新型纳米传感体系的构建及分析应用

21世纪的第一个十年被称为“传感的十载”。功能纳米材料为灵敏的光学传感器制备提供了卓越的平台。这方面的大多数工作主要聚焦于不同纳米材料的表面功能化,包括物理吸附、静电结合、特异性识别或共价键合等方式。本论文旨在发展纳米功能材料表面化学的简便调控方法,构建半导体量子点和贵金属纳米粒子的光学传感体系,并应用于生物小分子和重金属离子的识别和检测。主要研究内容如下： (1)基于Mn2+对CdTe量子点的猝灭作用及其与抗坏血酸的强配位作用,发展了一种基于量子点的荧光“开关”探针检测抗坏血酸的新方法。以巯基丙酸(MPA)为稳定剂水相合成了高荧光CdTe量子点。向量子点溶液中加入Mn2+,由于量子点表面状态发生改变而荧光猝灭。抗坏血酸存在时,Mn2+与抗坏血酸强配位结合使得Mn2+离开量子点表面,量子点荧光又得以恢复,且荧光恢复程度与抗坏血酸的浓度线性相关,从而实现对抗坏血酸的检测。该方法避免了对量子点进行复杂的表面修饰和固定化,操作简便快速。在优化实验条件下,检测抗坏血酸的线性范围为0.25-16μM,检出限为36nM,相对标准偏差为2.5%(10μM,n=11)。该探针可用于维生素C药片和人血浆中抗坏血酸的快速、灵敏和选择性检测,回收率为101%-107%。 (2)将金纳米粒子(AuNPs)与Fenton试剂相结合,建立了一种比色法可视化检测抗坏血酸的新型传感方法。柠檬酸钠包被的AuNPs在盐存在条件下易聚集,而单链DNA (single strand DNA, ssDNA)可通过非交联聚集方式吸附在AuNPs表面,避免AuNPs发生聚集。Fe2+和H202发生Fenton反应生成的羟基自由基(·OH)使ssDNA裂解,导致AuNPs在盐存在下发生聚集。
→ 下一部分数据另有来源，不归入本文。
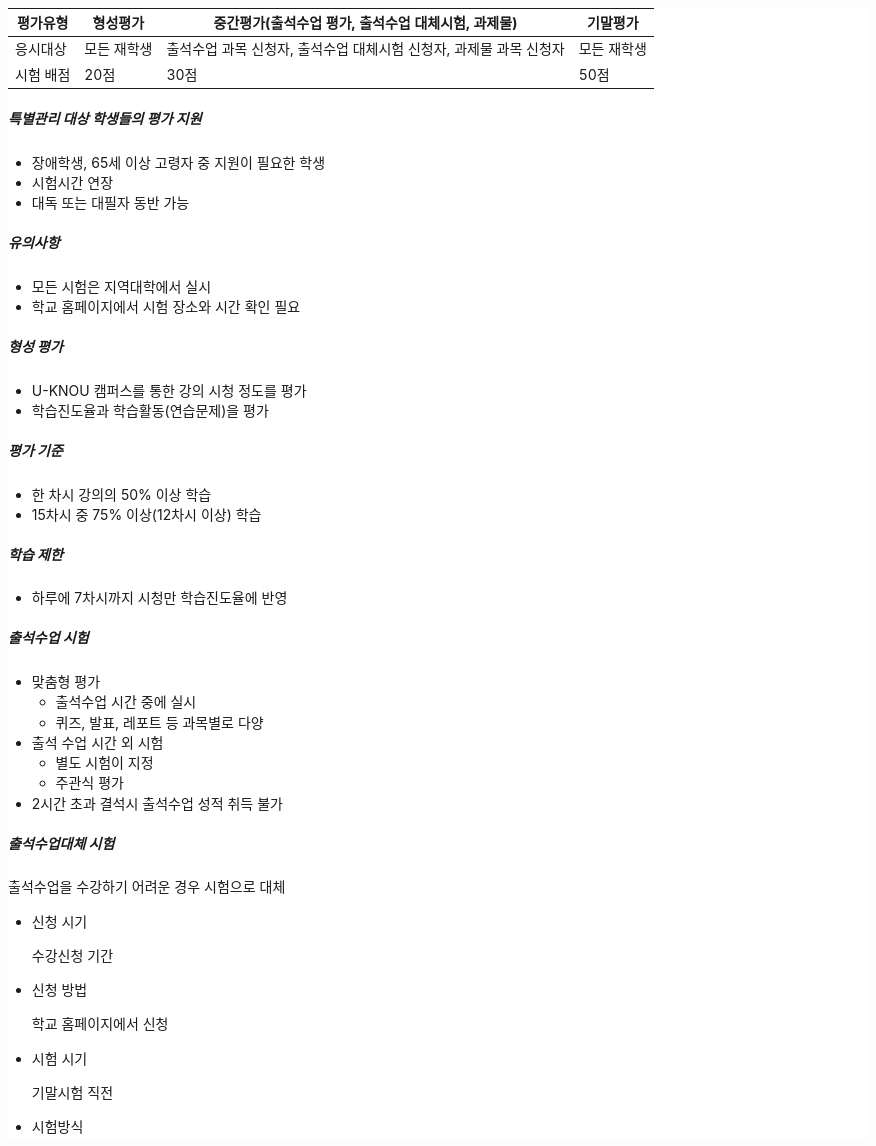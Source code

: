 | 평가유형  | 형성평가    | 중간평가(출석수업 평가, 출석수업 대체시험, 과제물)           | 기말평가    |
| --------- | ----------- | ------------------------------------------------------------ | ----------- |
| 응시대상  | 모든 재학생 | 출석수업 과목 신청자, 출석수업 대체시험 신청자, 과제물 과목 신청자 | 모든 재학생 |
| 시험 배점 | 20점        | 30점                                                         | 50점        |

##### 특별관리 대상 학생들의 평가 지원

- 장애학생, 65세 이상 고령자 중 지원이 필요한 학생
- 시험시간 연장
- 대독 또는 대필자 동반 가능

##### 유의사항

- 모든 시험은 지역대학에서 실시
- 학교 홈페이지에서 시험 장소와 시간 확인 필요

##### 형성 평가

- U-KNOU 캠퍼스를 통한 강의 시청 정도를 평가
- 학습진도율과 학습활동(연습문제)을 평가

##### 평가 기준

- 한 차시 강의의 50% 이상 학습
- 15차시 중 75% 이상(12차시 이상) 학습

##### 학습 제한

- 하루에 7차시까지 시청만 학습진도율에 반영

##### 출석수업 시험

- 맞춤형 평가
  - 출석수업 시간 중에 실시
  - 퀴즈, 발표, 레포트 등 과목별로 다양
- 출석 수업 시간 외 시험
  - 별도 시험이 지정
  - 주관식 평가
- 2시간 초과 결석시 출석수업 성적 취득 불가

##### 출석수업대체 시험

출석수업을 수강하기 어려운 경우 시험으로 대체

- 신청 시기

  수강신청 기간

- 신청 방법

  학교 홈페이지에서 신청

- 시험 시기

  기말시험 직전

- 시험방식

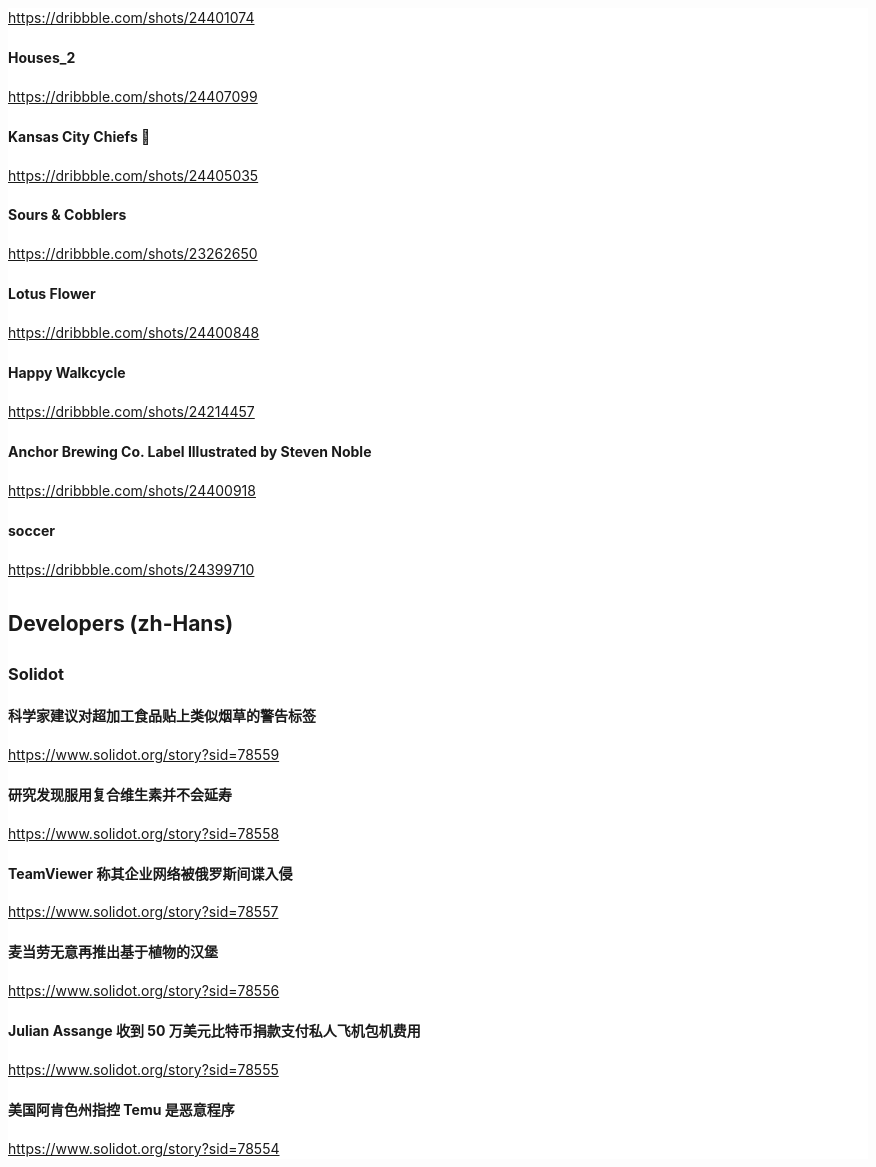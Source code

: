 <span style="color: blue!80!green"><https://dribbble.com/shots/24401074></span>

#### Houses_2

<span style="color: blue!80!green"><https://dribbble.com/shots/24407099></span>

#### Kansas City Chiefs 🎷

<span style="color: blue!80!green"><https://dribbble.com/shots/24405035></span>

#### Sours & Cobblers

<span style="color: blue!80!green"><https://dribbble.com/shots/23262650></span>

#### Lotus Flower

<span style="color: blue!80!green"><https://dribbble.com/shots/24400848></span>

#### Happy Walkcycle

<span style="color: blue!80!green"><https://dribbble.com/shots/24214457></span>

#### Anchor Brewing Co. Label Illustrated by Steven Noble

<span style="color: blue!80!green"><https://dribbble.com/shots/24400918></span>

#### soccer

<span style="color: blue!80!green"><https://dribbble.com/shots/24399710></span>

## Developers (zh-Hans)

### Solidot

#### 科学家建议对超加工食品贴上类似烟草的警告标签

<span style="color: blue!80!green"><https://www.solidot.org/story?sid=78559></span>

#### 研究发现服用复合维生素并不会延寿

<span style="color: blue!80!green"><https://www.solidot.org/story?sid=78558></span>

#### TeamViewer 称其企业网络被俄罗斯间谍入侵

<span style="color: blue!80!green"><https://www.solidot.org/story?sid=78557></span>

#### 麦当劳无意再推出基于植物的汉堡

<span style="color: blue!80!green"><https://www.solidot.org/story?sid=78556></span>

#### Julian Assange 收到 50 万美元比特币捐款支付私人飞机包机费用

<span style="color: blue!80!green"><https://www.solidot.org/story?sid=78555></span>

#### 美国阿肯色州指控 Temu 是恶意程序

<span style="color: blue!80!green"><https://www.solidot.org/story?sid=78554></span>

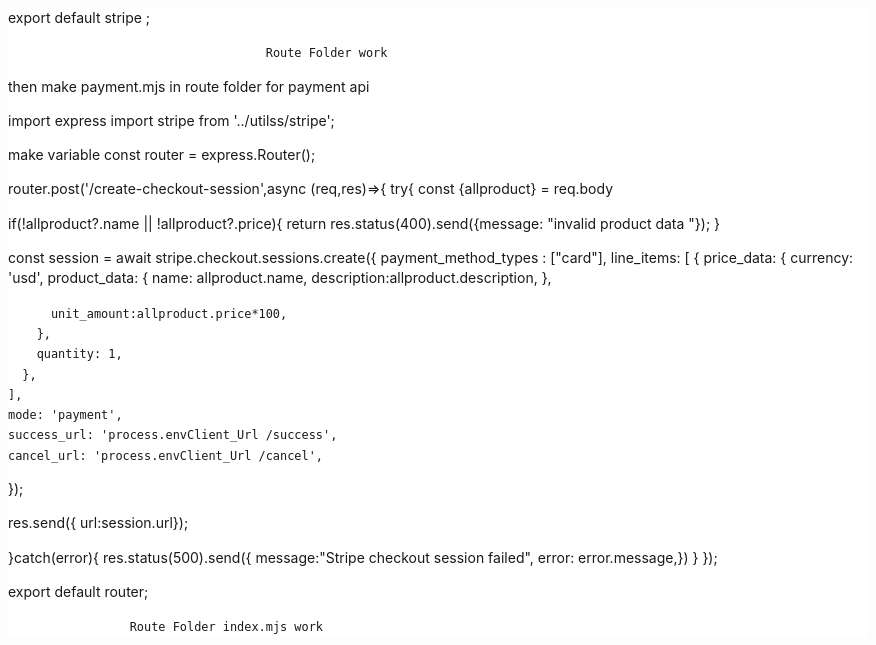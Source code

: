 export default stripe ;



                                        Route Folder work

then make payment.mjs in route folder for payment api 

import express
import stripe from '../utilss/stripe';


make variable
const router = express.Router();

router.post('/create-checkout-session',async (req,res)=>{
try{
 const {allproduct} = req.body

if(!allproduct?.name  || !allproduct?.price){
return res.status(400).send({message: "invalid product data  "});
}

 const session = await stripe.checkout.sessions.create({
   payment_method_types : ["card"],
    line_items: [
      {
        price_data: {
          currency: 'usd',
          product_data: {
            name: allproduct.name,
            description:allproduct.description,
          },

          unit_amount:allproduct.price*100,
        },
        quantity: 1,
      },
    ],
    mode: 'payment',
    success_url: 'process.envClient_Url /success',
    cancel_url: 'process.envClient_Url /cancel',
  });


 res.send({ url:session.url});

}catch(error){
res.status(500).send({
message:"Stripe checkout session failed",
error: error.message,})
}
});


export default router;

                   

                     Route Folder index.mjs work

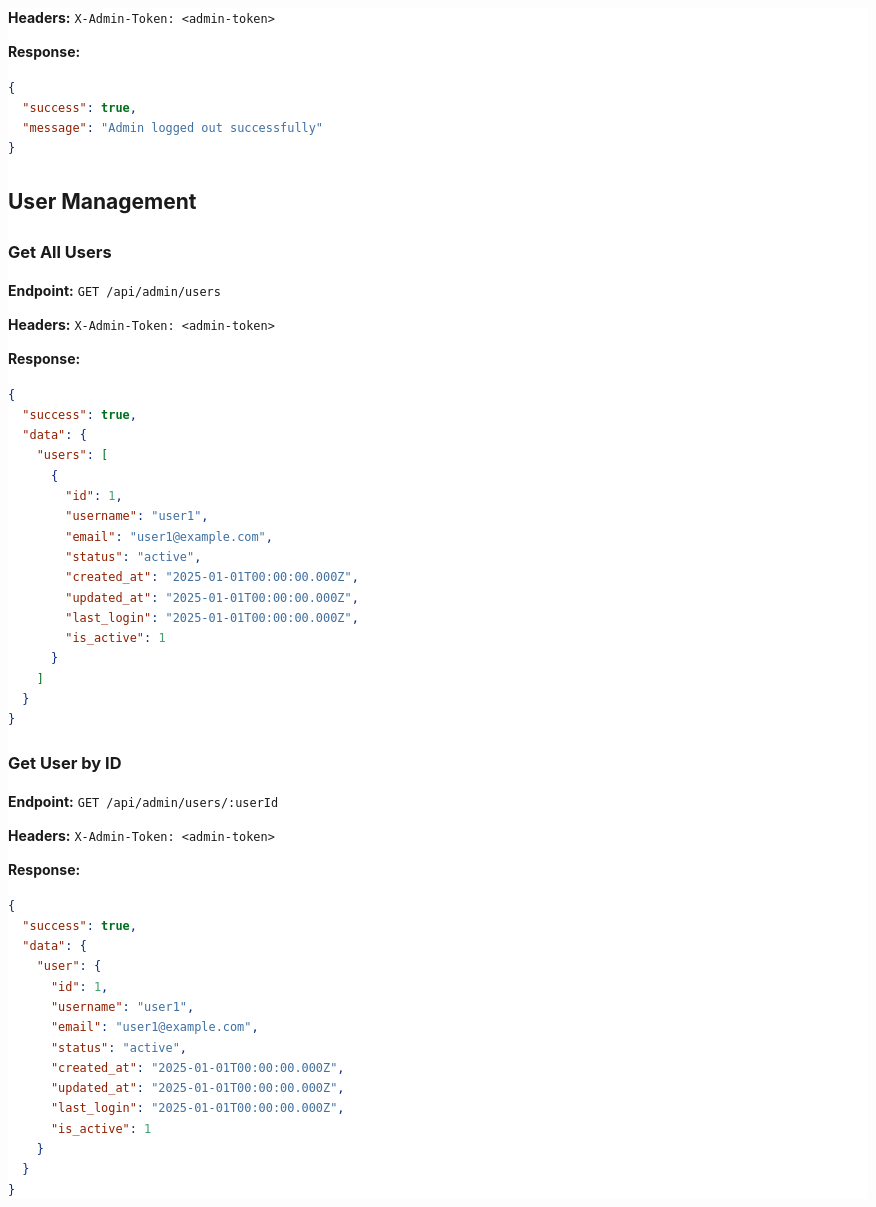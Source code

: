 **Headers:** `X-Admin-Token: <admin-token>`

**Response:**
```json
{
  "success": true,
  "message": "Admin logged out successfully"
}
```

## User Management

### Get All Users

**Endpoint:** `GET /api/admin/users`

**Headers:** `X-Admin-Token: <admin-token>`

**Response:**
```json
{
  "success": true,
  "data": {
    "users": [
      {
        "id": 1,
        "username": "user1",
        "email": "user1@example.com",
        "status": "active",
        "created_at": "2025-01-01T00:00:00.000Z",
        "updated_at": "2025-01-01T00:00:00.000Z",
        "last_login": "2025-01-01T00:00:00.000Z",
        "is_active": 1
      }
    ]
  }
}
```

### Get User by ID

**Endpoint:** `GET /api/admin/users/:userId`

**Headers:** `X-Admin-Token: <admin-token>`

**Response:**
```json
{
  "success": true,
  "data": {
    "user": {
      "id": 1,
      "username": "user1",
      "email": "user1@example.com",
      "status": "active",
      "created_at": "2025-01-01T00:00:00.000Z",
      "updated_at": "2025-01-01T00:00:00.000Z",
      "last_login": "2025-01-01T00:00:00.000Z",
      "is_active": 1
    }
  }
}
```
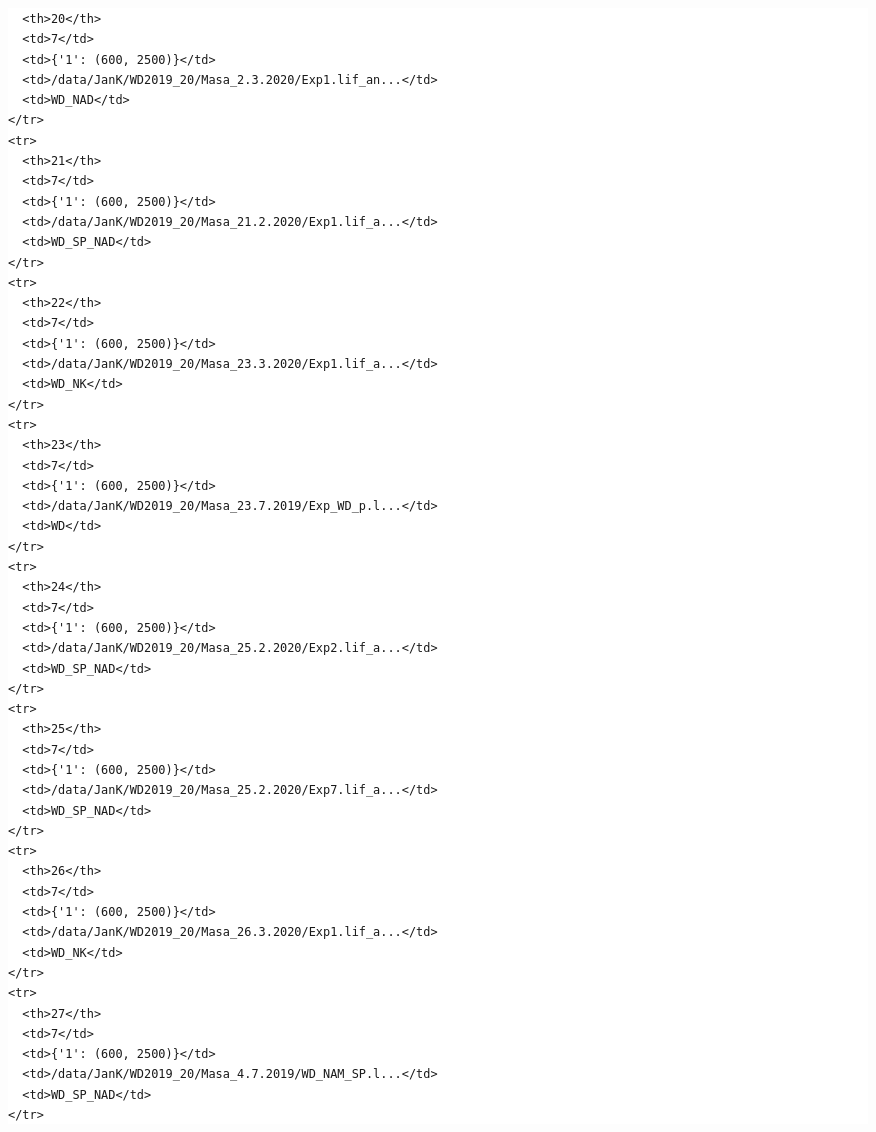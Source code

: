       <th>20</th>
      <td>7</td>
      <td>{'1': (600, 2500)}</td>
      <td>/data/JanK/WD2019_20/Masa_2.3.2020/Exp1.lif_an...</td>
      <td>WD_NAD</td>
    </tr>
    <tr>
      <th>21</th>
      <td>7</td>
      <td>{'1': (600, 2500)}</td>
      <td>/data/JanK/WD2019_20/Masa_21.2.2020/Exp1.lif_a...</td>
      <td>WD_SP_NAD</td>
    </tr>
    <tr>
      <th>22</th>
      <td>7</td>
      <td>{'1': (600, 2500)}</td>
      <td>/data/JanK/WD2019_20/Masa_23.3.2020/Exp1.lif_a...</td>
      <td>WD_NK</td>
    </tr>
    <tr>
      <th>23</th>
      <td>7</td>
      <td>{'1': (600, 2500)}</td>
      <td>/data/JanK/WD2019_20/Masa_23.7.2019/Exp_WD_p.l...</td>
      <td>WD</td>
    </tr>
    <tr>
      <th>24</th>
      <td>7</td>
      <td>{'1': (600, 2500)}</td>
      <td>/data/JanK/WD2019_20/Masa_25.2.2020/Exp2.lif_a...</td>
      <td>WD_SP_NAD</td>
    </tr>
    <tr>
      <th>25</th>
      <td>7</td>
      <td>{'1': (600, 2500)}</td>
      <td>/data/JanK/WD2019_20/Masa_25.2.2020/Exp7.lif_a...</td>
      <td>WD_SP_NAD</td>
    </tr>
    <tr>
      <th>26</th>
      <td>7</td>
      <td>{'1': (600, 2500)}</td>
      <td>/data/JanK/WD2019_20/Masa_26.3.2020/Exp1.lif_a...</td>
      <td>WD_NK</td>
    </tr>
    <tr>
      <th>27</th>
      <td>7</td>
      <td>{'1': (600, 2500)}</td>
      <td>/data/JanK/WD2019_20/Masa_4.7.2019/WD_NAM_SP.l...</td>
      <td>WD_SP_NAD</td>
    </tr>
  </tbody>
</table>
</div>

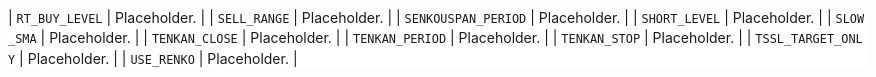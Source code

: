 | `RT_BUY_LEVEL` | Placeholder. |
| `SELL_RANGE` | Placeholder. |
| `SENKOUSPAN_PERIOD` | Placeholder. |
| `SHORT_LEVEL` | Placeholder. |
| `SLOW_SMA` | Placeholder. |
| `TENKAN_CLOSE` | Placeholder. |
| `TENKAN_PERIOD` | Placeholder. |
| `TENKAN_STOP` | Placeholder. |
| `TSSL_TARGET_ONLY` | Placeholder. |
| `USE_RENKO` | Placeholder. |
抗坏血酸作为一种抗氧化剂,可以有效清除Fenton反应生成的-OH,由此利用不同浓度抗坏血酸对@OH清除量的不同,建立了新型比色法可视化检测抗坏血酸的方法。AuNPs在670nm和520nm处的可见吸光度的比值(A670/A520)与抗坏血酸的浓度线性相关,其线性范围为1-15μM,检出限(3σ)为0.3μM,相对标准偏差为2.8%(10μM,n=11)。该探针避免了对AuNPs进行复杂的表面修饰,操作简单快速,可实现抗坏血酸的吸收光谱和肉眼可视化的同时检测,并且为其它抗氧化剂(如L-半胱氨酸,谷胱甘肽)的检测打下了基础。此外,基于Fenton试剂和ssDNA-AuNPs构成的传感体系,以生物小分子(抗坏血酸、L-半胱氨酸和谷胱甘肽)为输入信号,以AuNPs溶液的颜色和吸光度的变化为输出信号,成功构建了INHIBIT和NOR两种类型的分子逻辑门。 (3)首次将Fenton反应与DNA为模板的银纳米簇(DNA-AgNCs)相结合实现了多种目标分析物(Cu2+、抗坏血酸和H2O2)的同时检测。Cu2+可以与DNA的磷酸骨架和碱基结合,改变DNA模板的结构,促使纳米簇荧光增强。继续加入还原剂抗坏血酸时,Cu2+还原成铜单质,形成以DNA为模板的银铜双簇,进一步提高纳米簇的荧光强度。向溶液中同时加入Cu2+和抗坏血酸时,Fenton反应形成的羟基自由基(·OH)可以断裂DNA模板,导致荧光猝灭。由此建立了一种基于DNA-AgNCs的“开关”探针可同时检测Cu2+、抗坏血酸和H2O2的新方法。该探针基于一种化学反应与纳米探针相结合,可实现多个目标分析物的灵敏检测,操作简单快速。在优化实验条件下,该探针对Cu2+和抗坏血酸的检出限分别为3nM和7nM。此外,以Cu2+、抗坏血酸和H2O2作为输入信号,以DNA-Ag NCs荧光变化比值作为输出信号,成功构建了AND型和三元型分子逻辑门。 (4)构建了基于DNA-Cu/Ag NCs-抗坏血酸复合体系的高选择性和高灵敏度荧光检测H2O2的非标记(label-free)型荧光探针。以DNA为模板合成了荧光强度高的铜掺杂DNA-Cu/Ag NCs,在还原剂抗坏血酸存在下,H2O2可以与其发生有氧氧化生成羟基自由基(-OH),使纳米簇的DNA模板断裂,导致荧光猝灭,且荧光猝灭程度与H2O2浓度线性相关,从而实现对H2O2的检测。与DNA-Ag NCs检测H2O2相比,该方法的检测灵敏度显著提高。在优化的实验条件下,该方法检测H2O2的线性范围为1-50μM,检出限为0.3μM,相对标准偏差为3.7%(10μM,n=11)。